═══ Records for this exercise ═══
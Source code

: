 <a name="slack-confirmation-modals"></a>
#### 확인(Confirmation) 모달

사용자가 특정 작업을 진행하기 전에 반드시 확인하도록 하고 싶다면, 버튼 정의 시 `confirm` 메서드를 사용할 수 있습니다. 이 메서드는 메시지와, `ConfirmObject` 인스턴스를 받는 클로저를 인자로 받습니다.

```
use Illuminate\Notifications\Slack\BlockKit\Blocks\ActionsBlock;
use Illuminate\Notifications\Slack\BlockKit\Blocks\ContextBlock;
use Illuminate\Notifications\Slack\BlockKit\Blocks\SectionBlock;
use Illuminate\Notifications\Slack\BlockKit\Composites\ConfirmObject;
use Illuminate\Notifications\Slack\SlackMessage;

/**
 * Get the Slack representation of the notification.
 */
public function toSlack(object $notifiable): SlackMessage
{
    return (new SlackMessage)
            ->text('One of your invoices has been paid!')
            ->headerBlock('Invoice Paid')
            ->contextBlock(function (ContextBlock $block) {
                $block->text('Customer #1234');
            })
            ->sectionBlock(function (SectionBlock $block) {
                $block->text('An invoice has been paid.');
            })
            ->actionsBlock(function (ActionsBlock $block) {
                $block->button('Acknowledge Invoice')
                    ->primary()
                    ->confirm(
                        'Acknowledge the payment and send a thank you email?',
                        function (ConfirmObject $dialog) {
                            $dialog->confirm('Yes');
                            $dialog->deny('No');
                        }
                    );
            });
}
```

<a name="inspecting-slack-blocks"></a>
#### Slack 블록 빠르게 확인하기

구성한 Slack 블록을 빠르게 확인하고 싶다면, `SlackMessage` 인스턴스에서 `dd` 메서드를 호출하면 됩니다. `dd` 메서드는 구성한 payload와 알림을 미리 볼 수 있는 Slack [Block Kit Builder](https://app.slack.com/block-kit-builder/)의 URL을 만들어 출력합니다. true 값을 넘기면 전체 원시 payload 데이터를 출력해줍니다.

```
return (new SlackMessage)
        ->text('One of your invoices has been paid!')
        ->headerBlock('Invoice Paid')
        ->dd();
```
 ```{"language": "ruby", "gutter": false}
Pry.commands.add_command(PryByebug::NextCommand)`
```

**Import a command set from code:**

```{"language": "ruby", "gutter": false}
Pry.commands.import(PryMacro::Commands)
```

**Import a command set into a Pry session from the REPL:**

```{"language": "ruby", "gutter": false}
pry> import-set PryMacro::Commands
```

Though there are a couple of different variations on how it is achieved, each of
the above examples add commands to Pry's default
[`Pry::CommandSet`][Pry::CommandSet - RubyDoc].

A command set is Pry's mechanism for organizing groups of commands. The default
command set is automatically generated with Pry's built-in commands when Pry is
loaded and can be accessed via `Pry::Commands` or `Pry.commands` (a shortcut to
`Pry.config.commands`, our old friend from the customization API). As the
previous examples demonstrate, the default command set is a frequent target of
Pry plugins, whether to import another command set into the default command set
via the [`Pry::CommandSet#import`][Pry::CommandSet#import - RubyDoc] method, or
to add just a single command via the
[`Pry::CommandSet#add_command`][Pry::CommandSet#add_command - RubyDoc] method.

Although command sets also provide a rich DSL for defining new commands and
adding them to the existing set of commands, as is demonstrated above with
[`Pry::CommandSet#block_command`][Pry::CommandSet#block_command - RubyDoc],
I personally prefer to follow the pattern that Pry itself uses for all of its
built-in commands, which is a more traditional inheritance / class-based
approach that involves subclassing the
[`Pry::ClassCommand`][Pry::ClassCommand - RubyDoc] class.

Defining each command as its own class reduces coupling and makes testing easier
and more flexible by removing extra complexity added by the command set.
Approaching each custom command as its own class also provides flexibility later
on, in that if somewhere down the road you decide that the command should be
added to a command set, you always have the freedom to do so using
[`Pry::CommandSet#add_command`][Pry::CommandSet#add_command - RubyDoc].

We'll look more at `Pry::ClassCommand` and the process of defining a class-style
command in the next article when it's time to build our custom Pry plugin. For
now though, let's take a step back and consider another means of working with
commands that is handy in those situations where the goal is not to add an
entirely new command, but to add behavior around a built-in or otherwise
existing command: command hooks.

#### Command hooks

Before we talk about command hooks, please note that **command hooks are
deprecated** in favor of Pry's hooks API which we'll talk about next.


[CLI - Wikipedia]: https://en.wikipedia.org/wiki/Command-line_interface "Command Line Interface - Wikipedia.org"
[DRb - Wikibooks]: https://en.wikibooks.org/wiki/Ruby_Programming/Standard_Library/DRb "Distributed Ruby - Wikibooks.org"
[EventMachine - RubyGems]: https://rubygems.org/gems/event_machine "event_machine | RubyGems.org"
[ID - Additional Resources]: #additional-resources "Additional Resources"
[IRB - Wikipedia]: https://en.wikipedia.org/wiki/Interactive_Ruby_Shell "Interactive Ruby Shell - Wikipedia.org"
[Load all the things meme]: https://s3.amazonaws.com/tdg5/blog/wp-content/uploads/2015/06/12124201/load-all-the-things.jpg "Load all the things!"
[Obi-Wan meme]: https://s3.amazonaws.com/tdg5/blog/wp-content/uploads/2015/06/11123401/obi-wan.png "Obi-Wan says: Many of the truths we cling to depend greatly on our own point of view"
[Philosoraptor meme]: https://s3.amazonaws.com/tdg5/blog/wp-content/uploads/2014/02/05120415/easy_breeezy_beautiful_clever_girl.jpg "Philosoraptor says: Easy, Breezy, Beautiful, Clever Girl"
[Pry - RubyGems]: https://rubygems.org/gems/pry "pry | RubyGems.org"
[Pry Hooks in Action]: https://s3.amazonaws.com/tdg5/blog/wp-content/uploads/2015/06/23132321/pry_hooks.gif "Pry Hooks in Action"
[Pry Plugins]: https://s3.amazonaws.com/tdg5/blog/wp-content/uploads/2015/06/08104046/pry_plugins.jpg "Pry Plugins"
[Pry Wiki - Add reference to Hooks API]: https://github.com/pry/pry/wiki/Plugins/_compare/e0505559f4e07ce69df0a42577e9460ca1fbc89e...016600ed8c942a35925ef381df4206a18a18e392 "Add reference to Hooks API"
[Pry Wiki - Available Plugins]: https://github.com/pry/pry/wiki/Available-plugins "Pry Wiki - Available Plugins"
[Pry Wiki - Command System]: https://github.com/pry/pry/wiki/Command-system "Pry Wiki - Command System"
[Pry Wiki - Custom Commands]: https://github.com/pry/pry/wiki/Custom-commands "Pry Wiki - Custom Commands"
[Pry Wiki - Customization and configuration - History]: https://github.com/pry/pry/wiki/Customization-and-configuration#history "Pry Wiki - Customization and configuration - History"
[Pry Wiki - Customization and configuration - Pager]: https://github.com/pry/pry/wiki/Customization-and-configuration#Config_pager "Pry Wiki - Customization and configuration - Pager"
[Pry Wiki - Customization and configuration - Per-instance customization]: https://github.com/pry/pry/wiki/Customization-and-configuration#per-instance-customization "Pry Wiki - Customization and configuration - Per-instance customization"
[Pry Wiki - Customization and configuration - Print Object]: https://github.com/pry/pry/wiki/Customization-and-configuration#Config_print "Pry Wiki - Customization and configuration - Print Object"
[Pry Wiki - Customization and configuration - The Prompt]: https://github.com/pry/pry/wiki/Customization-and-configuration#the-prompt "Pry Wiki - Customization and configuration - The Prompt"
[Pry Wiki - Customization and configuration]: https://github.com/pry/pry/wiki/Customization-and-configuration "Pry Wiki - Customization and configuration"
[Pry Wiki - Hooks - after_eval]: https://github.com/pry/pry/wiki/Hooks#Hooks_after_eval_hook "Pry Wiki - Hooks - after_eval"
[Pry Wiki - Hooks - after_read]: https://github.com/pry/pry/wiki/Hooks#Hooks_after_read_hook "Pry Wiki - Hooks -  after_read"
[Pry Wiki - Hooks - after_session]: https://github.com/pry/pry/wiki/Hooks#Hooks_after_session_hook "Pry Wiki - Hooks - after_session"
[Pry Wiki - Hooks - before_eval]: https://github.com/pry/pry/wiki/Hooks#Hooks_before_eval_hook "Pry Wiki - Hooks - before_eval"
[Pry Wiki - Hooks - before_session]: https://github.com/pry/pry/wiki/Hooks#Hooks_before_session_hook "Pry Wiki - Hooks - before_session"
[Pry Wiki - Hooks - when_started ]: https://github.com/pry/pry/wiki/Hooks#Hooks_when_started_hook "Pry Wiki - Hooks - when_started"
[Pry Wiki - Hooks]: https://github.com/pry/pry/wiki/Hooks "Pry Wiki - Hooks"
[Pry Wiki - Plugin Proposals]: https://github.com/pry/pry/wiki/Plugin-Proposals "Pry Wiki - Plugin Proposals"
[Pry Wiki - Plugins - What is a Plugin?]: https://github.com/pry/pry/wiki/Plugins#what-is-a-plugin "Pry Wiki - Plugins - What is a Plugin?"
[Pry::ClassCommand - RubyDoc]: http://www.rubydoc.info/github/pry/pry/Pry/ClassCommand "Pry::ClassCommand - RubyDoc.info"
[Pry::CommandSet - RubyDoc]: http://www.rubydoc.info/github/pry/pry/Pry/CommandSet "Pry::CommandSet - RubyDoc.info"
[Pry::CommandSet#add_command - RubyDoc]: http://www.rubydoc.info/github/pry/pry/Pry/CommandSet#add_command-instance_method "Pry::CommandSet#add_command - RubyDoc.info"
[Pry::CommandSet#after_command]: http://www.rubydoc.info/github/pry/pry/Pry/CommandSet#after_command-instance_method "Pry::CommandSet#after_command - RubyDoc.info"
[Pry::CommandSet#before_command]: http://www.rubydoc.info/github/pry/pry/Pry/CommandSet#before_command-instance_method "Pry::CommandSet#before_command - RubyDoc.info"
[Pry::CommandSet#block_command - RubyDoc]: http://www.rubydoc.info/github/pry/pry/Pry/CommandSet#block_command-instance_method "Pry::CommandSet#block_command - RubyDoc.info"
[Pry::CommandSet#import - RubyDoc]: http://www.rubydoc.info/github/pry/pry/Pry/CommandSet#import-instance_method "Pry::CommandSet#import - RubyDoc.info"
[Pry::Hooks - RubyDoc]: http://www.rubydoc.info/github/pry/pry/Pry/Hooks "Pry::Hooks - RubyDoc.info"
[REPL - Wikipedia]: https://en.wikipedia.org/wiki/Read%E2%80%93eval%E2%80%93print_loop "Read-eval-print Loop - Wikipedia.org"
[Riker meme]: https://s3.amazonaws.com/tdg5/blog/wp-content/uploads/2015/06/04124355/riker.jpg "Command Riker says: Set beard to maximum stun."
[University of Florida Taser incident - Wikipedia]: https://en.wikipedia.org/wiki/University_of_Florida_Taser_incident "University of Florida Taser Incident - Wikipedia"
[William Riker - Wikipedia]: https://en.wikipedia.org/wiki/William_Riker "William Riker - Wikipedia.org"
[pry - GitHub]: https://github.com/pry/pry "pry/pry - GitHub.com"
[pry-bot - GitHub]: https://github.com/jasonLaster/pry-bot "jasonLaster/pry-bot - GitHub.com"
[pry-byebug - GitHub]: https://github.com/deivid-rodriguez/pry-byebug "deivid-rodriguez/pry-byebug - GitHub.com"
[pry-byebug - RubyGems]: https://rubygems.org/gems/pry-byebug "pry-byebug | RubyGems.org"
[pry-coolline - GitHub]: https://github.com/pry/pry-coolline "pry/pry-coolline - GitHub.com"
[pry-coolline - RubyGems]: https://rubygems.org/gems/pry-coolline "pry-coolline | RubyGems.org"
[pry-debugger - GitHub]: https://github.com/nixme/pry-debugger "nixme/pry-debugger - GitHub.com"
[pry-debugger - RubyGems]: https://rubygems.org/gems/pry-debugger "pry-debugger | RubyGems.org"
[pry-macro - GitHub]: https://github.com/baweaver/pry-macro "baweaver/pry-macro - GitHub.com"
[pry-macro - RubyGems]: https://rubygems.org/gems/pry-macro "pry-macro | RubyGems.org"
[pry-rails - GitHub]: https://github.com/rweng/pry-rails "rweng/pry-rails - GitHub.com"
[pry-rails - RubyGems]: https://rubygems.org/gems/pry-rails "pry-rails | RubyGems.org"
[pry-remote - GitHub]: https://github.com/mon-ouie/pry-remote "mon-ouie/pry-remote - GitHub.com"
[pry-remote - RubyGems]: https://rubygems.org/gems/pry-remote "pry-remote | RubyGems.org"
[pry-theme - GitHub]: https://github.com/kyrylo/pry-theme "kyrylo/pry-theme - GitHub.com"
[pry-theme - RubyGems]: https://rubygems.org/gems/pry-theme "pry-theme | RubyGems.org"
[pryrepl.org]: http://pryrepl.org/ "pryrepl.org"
═══
**Task directions**
Answer with a single number: how many lines above hold the word "blog"?

**Your solution**
6